The Aviation Cybersecurity Strategy is built on the following seven pillars:
- International cooperation
- Effective legislation and regulations
- Cybersecurity policy
- Information sharing
- Incident management and emergency planning
- Capacity building, training and cybersecurity culture
Overall, the strategy shifted the global focus from product specifications to the management of cybersecurity risks for preventing cyberattacks.
From RMT.0648 to RMT.0720
Correspondingly, the first rulemaking task on cybersecurity, RMT.0648, published by EASA in 2016 included provisions on product specifications.
Now, RMT.0720 published by EASA in 2019 align with the ICAO’s global vision and sets out new initiatives more focused on provisions for the management of cybersecurity risks.
Applicability of RMT.0720
The rulemaking of RMT.0720 and Part-IS expect to have the most implications on the following stakeholders:
- Maintenance organisations
- Training organisations
- ATM/ANS providers
- Member States
And also have a major impact on all competent aviation authorities in charge of these domains…
Expected Time Frame
When RMT.0720 was first published, the following milestones were set:
Start: Terms of Reference – 2019/Q1
Consultation: Notice of Proposed Amendment – 2019/Q2
Proposal to Commission: Opinion – 2020/Q2
Adoption by Commission: Implementing Rules – 2021/Q4
Decision: Certification Specifications, Acceptable Means of Compliance and Guidance Material – 2021/Q4
However, with respect to the current state of business and change of focus in 2020, it is not surprising that these milestones have been pushed. Therefore, we cannot expect RMT.0720 to become an implementing rule, Part-IS, until at least next year.
Aim To Add Part-IS To Offerings of Compliance Libraries
Based on recent news from ESCP, the first publication of opinion is expected to publish in March 2021. Web Manuals will keep paying close attention to these developments and inform our community accordingly.
As RMT.0720 progresses, Web Manuals aim to integrate implementing rule Part-IS into our offerings of compliance libraries, together with our partner Aeroex, when it is available to do so to support our users in developing new manuals to prove compliance.
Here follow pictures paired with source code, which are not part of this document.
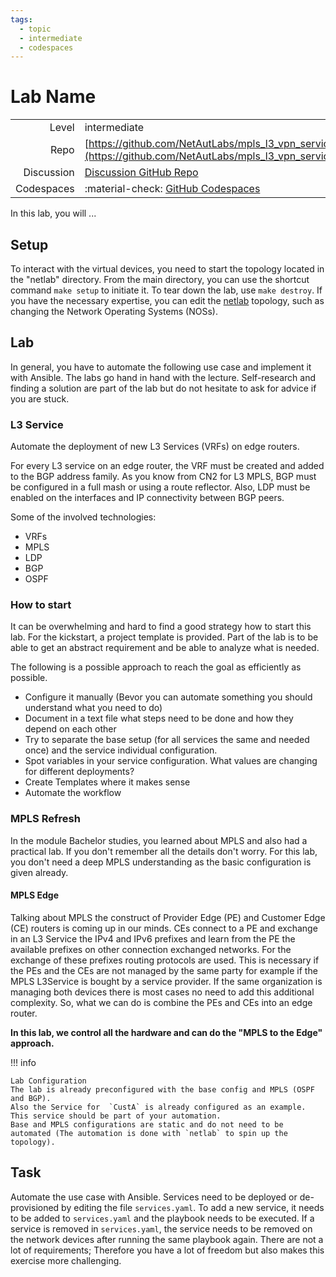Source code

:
 ```yaml
---
tags:
  - topic
  - intermediate
  - codespaces
---
```


# Lab Name


|             |                                                                                                         |
| ----------: | :-------------------------------------------------------------------------------------------------------|
| Level       | intermediate                                                                                            |
| Repo        | [https://github.com/NetAutLabs/mpls_l3_vpn_service](https://github.com/NetAutLabs/mpls_l3_vpn_service)  |
| Discussion  | [Discussion GitHub Repo](https://github.com/NetAutLabs/mpls_l3_vpn_service/discussions)                 |
| Codespaces  | :material-check: [GitHub Codespaces](https://codespaces.new/NetAutLabs/mpls_l3_vpn_service)             |


In this lab, you will ...

## Setup

To interact with the virtual devices, you need to start the topology located in the "netlab" directory. From the main directory, you can use the shortcut command `make setup` to initiate it. To tear down the lab, use `make destroy`. If you have the necessary expertise, you can edit the [netlab](https://netlab.tools) topology, such as changing the Network Operating Systems (NOSs).


## Lab
In general, you have to automate the following use case and implement it with Ansible.
The labs go hand in hand with the lecture. Self-research and finding a solution are part of the lab
but do not hesitate to ask for advice if you are stuck.


### L3 Service

Automate the deployment of new L3 Services (VRFs) on edge routers.


For every L3 service on an edge router, the VRF must be created and added to the BGP address family.
As you know from CN2 for L3 MPLS, BGP must be configured in a full mash or using a route reflector.
Also, LDP must be enabled on the interfaces and IP connectivity between BGP peers.


Some of the involved technologies:

- VRFs
- MPLS
- LDP
- BGP
- OSPF

### How to start


It can be overwhelming and hard to find a good strategy how to start this lab.
For the kickstart, a project template is provided.
Part of the lab is to be able to get an abstract requirement and be able to analyze what is needed.


The following is a possible approach to reach the goal as efficiently as possible.


- Configure it manually (Bevor you can automate something you should understand what you need to do)
- Document in a text file what steps need to be done and how they depend on each other
- Try to separate the base setup (for all services the same and needed once) and the service individual configuration.
- Spot variables in your service configuration. What values are changing for different deployments?
- Create Templates where it makes sense
- Automate the workflow



### MPLS Refresh

In the module Bachelor studies, you learned about MPLS and also had a practical lab. If you don't remember all the details don't worry.
For this lab, you don't need a deep MPLS understanding as the basic configuration is given already.

#### MPLS Edge

Talking about MPLS the construct of Provider Edge (PE) and Customer Edge (CE) routers is coming up in our minds. CEs connect to a PE and exchange in an L3 Service
the IPv4 and IPv6 prefixes and learn from the PE the available prefixes on other connection exchanged networks. For the exchange of these prefixes routing protocols are used.
This is necessary if the PEs and the CEs are not managed by the same party for example if the MPLS L3Service is bought by a service provider.
If the same organization is managing both devices there is most cases no need to add this additional complexity. So, what we can do is combine the PEs and CEs into an edge router.

**In this lab, we control all the hardware and can do the "MPLS to the Edge" approach.**

!!! info 

    Lab Configuration
    The lab is already preconfigured with the base config and MPLS (OSPF and BGP).
    Also the Service for  `CustA` is already configured as an example. This service should be part of your automation.
    Base and MPLS configurations are static and do not need to be automated (The automation is done with `netlab` to spin up the topology).


## Task

Automate the use case with Ansible. Services need to be deployed or de-provisioned by editing the file `services.yaml`.
To add a new service, it needs to be added to `services.yaml` and the playbook needs to be executed.
If a service is removed in `services.yaml`, the service needs to be removed on the network devices after running the same playbook again.
There are not a lot of requirements; Therefore you have a lot of freedom but also makes this exercise more challenging.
ISO 27001 Certification For Information Security Management
As a software provider, we recognize the risk of information security. We agree that, especially in aviation, the emphasis on risk management is crucial in order to enhance flight safety and information security.
Accordingly, we have obtained an ISO 27001 certification for managing information security since 2014. We have had zero findings during our audits every year since. Such is our commitment to our customers’ considerable safety and security requirements.